A la recherche d'une économie libérale non idéologique
Le
livre qui, à ma connaissance, contient, pour l'essentiel, l'exposé le
plus objectif de l'histoire de la pensée
économique moderne est L'anticapitalisme / Essai de réhabilitation
de l'économie politique de Paul Fabra. Une sélection des passages les
plus éclairants sur ce qu'a été cette histoire et sur la
thèse avancée en conséquence est fournie en appendice 1. Cet
appendice est ici d'autant plus nécessaire que ces Propositions
premières de théorie économique ne font, sur plusieurs points très
fondamentaux, que reprendre, le lecteur s'en doute, ce que Paul
Fabra a été le premier à élucider de façon irréfutable.
Il
n'y a eu, de la part d'un économiste néolibéral, aucune tentative de
contestation de la réfutation de Fabra non
plus qu'aucune réponse à l'invitation dont elle est accompagnée.
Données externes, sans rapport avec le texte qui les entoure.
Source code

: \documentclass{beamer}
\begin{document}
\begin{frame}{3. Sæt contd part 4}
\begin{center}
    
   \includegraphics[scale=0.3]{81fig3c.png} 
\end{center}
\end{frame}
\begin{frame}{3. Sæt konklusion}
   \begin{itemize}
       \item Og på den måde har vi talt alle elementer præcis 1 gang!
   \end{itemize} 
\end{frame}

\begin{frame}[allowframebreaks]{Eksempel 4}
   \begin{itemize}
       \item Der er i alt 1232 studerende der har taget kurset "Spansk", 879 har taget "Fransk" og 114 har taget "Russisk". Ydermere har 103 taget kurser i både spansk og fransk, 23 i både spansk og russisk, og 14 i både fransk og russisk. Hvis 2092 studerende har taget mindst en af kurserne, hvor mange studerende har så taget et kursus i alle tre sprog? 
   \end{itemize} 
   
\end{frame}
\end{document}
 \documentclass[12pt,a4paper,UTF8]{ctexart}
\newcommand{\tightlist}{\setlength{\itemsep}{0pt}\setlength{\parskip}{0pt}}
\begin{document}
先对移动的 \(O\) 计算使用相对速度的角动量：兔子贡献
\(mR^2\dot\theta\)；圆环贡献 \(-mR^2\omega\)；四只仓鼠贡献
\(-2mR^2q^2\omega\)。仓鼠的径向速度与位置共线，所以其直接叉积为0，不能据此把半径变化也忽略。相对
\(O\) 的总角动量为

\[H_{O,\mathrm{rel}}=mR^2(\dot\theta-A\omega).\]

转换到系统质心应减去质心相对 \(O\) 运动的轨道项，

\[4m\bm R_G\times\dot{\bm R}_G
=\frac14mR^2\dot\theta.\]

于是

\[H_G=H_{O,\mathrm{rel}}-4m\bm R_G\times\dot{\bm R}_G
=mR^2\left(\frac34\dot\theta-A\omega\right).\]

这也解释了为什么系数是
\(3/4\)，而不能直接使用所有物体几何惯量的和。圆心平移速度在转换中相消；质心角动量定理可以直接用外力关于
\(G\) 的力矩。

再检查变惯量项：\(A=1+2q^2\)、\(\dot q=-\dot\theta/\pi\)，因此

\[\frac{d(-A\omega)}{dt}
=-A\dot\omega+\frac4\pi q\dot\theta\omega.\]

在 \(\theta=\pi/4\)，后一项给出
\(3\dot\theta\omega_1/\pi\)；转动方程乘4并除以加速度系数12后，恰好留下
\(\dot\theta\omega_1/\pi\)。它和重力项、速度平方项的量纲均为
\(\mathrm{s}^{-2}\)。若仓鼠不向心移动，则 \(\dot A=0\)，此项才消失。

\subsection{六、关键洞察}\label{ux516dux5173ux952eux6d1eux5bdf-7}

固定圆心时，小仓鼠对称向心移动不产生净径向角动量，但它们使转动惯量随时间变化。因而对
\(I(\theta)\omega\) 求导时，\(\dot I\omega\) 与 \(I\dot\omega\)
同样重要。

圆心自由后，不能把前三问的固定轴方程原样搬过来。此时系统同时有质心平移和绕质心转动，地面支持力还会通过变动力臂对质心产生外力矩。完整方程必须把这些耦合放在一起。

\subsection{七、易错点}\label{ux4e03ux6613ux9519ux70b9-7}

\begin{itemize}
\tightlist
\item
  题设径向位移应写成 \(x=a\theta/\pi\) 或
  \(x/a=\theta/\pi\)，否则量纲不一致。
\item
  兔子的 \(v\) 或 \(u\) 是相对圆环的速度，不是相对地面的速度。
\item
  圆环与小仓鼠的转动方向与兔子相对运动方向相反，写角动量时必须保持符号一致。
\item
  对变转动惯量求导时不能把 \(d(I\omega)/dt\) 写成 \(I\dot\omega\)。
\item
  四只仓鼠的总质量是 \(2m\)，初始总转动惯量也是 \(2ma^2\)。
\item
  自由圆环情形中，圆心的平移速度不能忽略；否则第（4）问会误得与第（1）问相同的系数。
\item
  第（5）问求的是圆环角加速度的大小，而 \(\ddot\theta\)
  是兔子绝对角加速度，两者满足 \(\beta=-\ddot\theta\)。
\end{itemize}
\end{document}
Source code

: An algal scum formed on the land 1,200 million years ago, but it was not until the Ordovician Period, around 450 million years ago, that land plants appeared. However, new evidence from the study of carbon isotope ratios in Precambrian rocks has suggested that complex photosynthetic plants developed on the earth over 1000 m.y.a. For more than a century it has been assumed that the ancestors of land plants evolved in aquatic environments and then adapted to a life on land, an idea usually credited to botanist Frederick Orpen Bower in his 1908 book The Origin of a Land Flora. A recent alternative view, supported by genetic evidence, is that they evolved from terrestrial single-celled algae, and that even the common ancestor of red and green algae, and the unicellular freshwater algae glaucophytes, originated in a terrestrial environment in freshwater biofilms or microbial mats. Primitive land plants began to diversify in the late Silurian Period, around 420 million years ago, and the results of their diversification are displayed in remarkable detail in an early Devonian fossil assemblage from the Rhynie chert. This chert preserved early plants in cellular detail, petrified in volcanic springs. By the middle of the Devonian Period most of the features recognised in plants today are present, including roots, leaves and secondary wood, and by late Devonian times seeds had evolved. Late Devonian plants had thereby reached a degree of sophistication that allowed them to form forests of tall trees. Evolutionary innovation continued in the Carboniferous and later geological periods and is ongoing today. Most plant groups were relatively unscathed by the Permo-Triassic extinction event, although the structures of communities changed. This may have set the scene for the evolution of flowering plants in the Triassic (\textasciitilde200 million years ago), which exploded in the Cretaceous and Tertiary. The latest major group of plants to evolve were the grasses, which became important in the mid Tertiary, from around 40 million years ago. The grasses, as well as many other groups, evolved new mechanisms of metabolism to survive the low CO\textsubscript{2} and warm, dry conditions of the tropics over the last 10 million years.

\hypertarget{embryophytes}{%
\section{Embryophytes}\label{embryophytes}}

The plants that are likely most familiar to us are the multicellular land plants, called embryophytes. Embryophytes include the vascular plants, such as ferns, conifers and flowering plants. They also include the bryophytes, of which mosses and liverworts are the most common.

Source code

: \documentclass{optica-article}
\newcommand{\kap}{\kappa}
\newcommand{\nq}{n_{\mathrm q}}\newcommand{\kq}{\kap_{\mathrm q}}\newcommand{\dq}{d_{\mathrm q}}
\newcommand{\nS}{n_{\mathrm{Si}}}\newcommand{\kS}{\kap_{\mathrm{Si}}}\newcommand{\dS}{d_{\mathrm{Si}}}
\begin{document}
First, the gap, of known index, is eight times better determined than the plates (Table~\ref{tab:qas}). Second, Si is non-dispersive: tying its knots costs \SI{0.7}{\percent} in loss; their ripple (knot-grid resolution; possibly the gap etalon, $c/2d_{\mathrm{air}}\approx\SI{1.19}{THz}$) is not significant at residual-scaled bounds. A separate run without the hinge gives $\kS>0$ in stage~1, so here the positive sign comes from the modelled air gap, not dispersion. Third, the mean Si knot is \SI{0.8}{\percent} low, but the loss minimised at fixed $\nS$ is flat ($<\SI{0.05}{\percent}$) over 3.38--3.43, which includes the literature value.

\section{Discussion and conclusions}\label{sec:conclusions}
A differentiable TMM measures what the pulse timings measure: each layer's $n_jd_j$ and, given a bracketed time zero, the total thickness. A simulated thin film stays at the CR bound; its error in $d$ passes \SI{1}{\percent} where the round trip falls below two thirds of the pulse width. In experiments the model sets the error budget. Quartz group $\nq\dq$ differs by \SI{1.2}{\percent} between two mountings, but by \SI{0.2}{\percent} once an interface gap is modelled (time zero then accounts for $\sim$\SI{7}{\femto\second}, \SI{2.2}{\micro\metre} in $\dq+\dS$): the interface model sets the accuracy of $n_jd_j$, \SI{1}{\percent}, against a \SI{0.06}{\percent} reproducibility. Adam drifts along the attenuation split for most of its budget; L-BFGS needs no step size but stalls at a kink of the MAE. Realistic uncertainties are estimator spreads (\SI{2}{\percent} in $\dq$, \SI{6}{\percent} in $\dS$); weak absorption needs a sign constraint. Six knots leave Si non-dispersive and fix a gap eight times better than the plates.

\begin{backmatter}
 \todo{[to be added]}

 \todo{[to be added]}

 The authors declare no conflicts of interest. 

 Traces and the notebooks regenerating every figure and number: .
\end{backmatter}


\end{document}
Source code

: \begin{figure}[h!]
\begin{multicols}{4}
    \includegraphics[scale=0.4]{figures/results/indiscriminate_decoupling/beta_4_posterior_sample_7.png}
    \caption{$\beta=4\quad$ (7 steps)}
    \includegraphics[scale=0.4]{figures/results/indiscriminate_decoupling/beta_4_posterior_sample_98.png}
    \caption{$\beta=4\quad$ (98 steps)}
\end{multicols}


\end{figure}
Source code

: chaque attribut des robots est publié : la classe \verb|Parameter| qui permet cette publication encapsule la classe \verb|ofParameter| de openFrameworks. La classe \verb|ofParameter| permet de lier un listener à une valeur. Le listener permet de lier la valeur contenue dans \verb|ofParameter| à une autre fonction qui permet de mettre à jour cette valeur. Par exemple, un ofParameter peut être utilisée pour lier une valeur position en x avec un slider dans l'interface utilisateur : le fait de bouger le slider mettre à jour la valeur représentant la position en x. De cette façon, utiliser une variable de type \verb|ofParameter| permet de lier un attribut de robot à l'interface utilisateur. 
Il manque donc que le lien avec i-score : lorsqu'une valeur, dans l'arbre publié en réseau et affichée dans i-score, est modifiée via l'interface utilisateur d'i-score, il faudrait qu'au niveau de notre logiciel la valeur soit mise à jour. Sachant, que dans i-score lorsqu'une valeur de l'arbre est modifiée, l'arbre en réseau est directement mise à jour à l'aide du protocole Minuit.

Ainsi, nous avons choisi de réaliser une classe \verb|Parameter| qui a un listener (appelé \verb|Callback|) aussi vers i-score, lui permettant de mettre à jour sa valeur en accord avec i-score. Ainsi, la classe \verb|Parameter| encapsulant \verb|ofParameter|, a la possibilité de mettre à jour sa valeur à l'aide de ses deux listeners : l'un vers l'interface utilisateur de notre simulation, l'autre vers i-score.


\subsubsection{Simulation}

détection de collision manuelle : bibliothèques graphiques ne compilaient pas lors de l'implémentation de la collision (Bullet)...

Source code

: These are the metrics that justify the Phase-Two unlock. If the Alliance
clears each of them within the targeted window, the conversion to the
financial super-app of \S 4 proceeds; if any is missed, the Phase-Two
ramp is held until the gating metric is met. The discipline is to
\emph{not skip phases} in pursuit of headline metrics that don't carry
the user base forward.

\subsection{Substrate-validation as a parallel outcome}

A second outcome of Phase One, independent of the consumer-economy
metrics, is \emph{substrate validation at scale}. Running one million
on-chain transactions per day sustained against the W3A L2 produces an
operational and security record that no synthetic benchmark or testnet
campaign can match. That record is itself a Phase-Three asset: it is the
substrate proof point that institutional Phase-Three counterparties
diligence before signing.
L'indifférence a tenu lieu d'arme défensive. C'est un des éléments de
preuve de la nature idéologique du néolibéralisme. La
mondialisation libérale annoncée à grands fracas est une
mondialisation idéologique.
Il
pourrait aller sans dire que la curiosité pour ce qui est ou paraît
être économique fait partie des aptitudes
principales que doit posséder le lecteur enclin à chercher du côté
du libéralisme logique un antidote au libéralisme idéologique. Mais ce
serait perdre une occasion d'indiquer qu'il doit s'agir
bien plus de la curiosité de l'admirateur que de la curiosité du
détracteur.
Paul
Fabra raconte volontiers à ses amis que c'est le spectacle de
l'approvisionnement d'une grande ville comme
Paris qui l'a converti définitivement à la supériorité de l'économie
de marché sur l'économie planifiée. Dans son admiration n'entre à aucun
instant la renonciation à sa liberté de critiquer,
comme son oeuvre d'éditorialiste et d'essayiste le prouve
surabondamment. Ne pas admirer ce qui est admirable fausse l'observation
et expose à la prescription de remèdes qui empirent le
mal.
Une
autre aptitude principale à la recherche du côté du libéralisme logique
est d'ordre philosophique. Le postulat
hédoniste du maximum de satisfaction moyennant le minimum de peine
est consubstantiel au libéralisme idéologique. C'est une invitation à la
recherche du maximum de bonheur par le minimum de
privations. Nous savons tous que cette invitation est très suivie et
qu'elle est intensivement exploitée sous couvert de " communication ".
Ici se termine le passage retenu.